Extract all of the data and reproduce it precisely.

§

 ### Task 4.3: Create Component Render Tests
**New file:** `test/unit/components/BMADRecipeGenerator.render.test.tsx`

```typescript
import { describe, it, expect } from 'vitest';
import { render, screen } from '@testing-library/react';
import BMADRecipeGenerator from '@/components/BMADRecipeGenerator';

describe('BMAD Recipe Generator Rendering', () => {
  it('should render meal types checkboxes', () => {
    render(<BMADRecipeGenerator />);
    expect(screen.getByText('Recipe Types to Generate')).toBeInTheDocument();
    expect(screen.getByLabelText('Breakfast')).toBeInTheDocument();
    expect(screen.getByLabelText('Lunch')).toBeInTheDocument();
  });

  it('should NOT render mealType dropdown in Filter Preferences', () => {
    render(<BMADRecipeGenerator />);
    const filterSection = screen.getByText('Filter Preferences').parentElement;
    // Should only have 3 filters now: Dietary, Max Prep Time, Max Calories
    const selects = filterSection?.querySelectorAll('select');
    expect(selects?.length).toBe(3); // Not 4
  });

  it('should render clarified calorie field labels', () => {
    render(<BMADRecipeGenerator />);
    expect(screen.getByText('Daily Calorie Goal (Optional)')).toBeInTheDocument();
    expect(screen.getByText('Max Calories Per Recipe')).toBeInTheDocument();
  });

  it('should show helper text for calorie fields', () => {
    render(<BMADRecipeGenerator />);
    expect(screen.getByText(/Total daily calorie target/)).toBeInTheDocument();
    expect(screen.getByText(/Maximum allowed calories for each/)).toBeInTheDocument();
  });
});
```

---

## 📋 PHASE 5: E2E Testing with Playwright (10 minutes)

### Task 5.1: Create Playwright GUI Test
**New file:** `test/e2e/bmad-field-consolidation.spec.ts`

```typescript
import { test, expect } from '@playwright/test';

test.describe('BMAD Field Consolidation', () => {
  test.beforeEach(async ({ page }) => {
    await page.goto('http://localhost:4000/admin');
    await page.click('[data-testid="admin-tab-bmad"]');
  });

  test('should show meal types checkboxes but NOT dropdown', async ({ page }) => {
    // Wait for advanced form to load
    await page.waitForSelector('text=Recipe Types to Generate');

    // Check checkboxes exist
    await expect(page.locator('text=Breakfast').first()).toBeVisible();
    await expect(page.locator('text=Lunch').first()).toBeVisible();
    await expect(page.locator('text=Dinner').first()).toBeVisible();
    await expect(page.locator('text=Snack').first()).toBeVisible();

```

§

Solution to this task >>
 ### Task 4.3: Create Component Render Tests
**New file:** `test/unit/components/BMADRecipeGenerator.render.test.tsx`

```typescript
import { describe, it, expect } from 'vitest';
import { render, screen } from '@testing-library/react';
import BMADRecipeGenerator from '@/components/BMADRecipeGenerator';

describe('BMAD Recipe Generator Rendering', () => {
  it('should render meal types checkboxes', () => {
    render(<BMADRecipeGenerator />);
    expect(screen.getByText('Recipe Types to Generate')).toBeInTheDocument();
    expect(screen.getByLabelText('Breakfast')).toBeInTheDocument();
    expect(screen.getByLabelText('Lunch')).toBeInTheDocument();
  });

  it('should NOT render mealType dropdown in Filter Preferences', () => {
    render(<BMADRecipeGenerator />);
    const filterSection = screen.getByText('Filter Preferences').parentElement;
    // Should only have 3 filters now: Dietary, Max Prep Time, Max Calories
    const selects = filterSection?.querySelectorAll('select');
    expect(selects?.length).toBe(3); // Not 4
  });

  it('should render clarified calorie field labels', () => {
    render(<BMADRecipeGenerator />);
    expect(screen.getByText('Daily Calorie Goal (Optional)')).toBeInTheDocument();
    expect(screen.getByText('Max Calories Per Recipe')).toBeInTheDocument();
  });

  it('should show helper text for calorie fields', () => {
    render(<BMADRecipeGenerator />);
    expect(screen.getByText(/Total daily calorie target/)).toBeInTheDocument();
    expect(screen.getByText(/Maximum allowed calories for each/)).toBeInTheDocument();
  });
});
```

---

## 📋 PHASE 5: E2E Testing with Playwright (10 minutes)

### Task 5.1: Create Playwright GUI Test
**New file:** `test/e2e/bmad-field-consolidation.spec.ts`

```typescript
import { test, expect } from '@playwright/test';

test.describe('BMAD Field Consolidation', () => {
  test.beforeEach(async ({ page }) => {
    await page.goto('http://localhost:4000/admin');
    await page.click('[data-testid="admin-tab-bmad"]');
  });

  test('should show meal types checkboxes but NOT dropdown', async ({ page }) => {
    // Wait for advanced form to load
    await page.waitForSelector('text=Recipe Types to Generate');

    // Check checkboxes exist
    await expect(page.locator('text=Breakfast').first()).toBeVisible();
    await expect(page.locator('text=Lunch').first()).toBeVisible();
    await expect(page.locator('text=Dinner').first()).toBeVisible();
    await expect(page.locator('text=Snack').first()).toBeVisible();

```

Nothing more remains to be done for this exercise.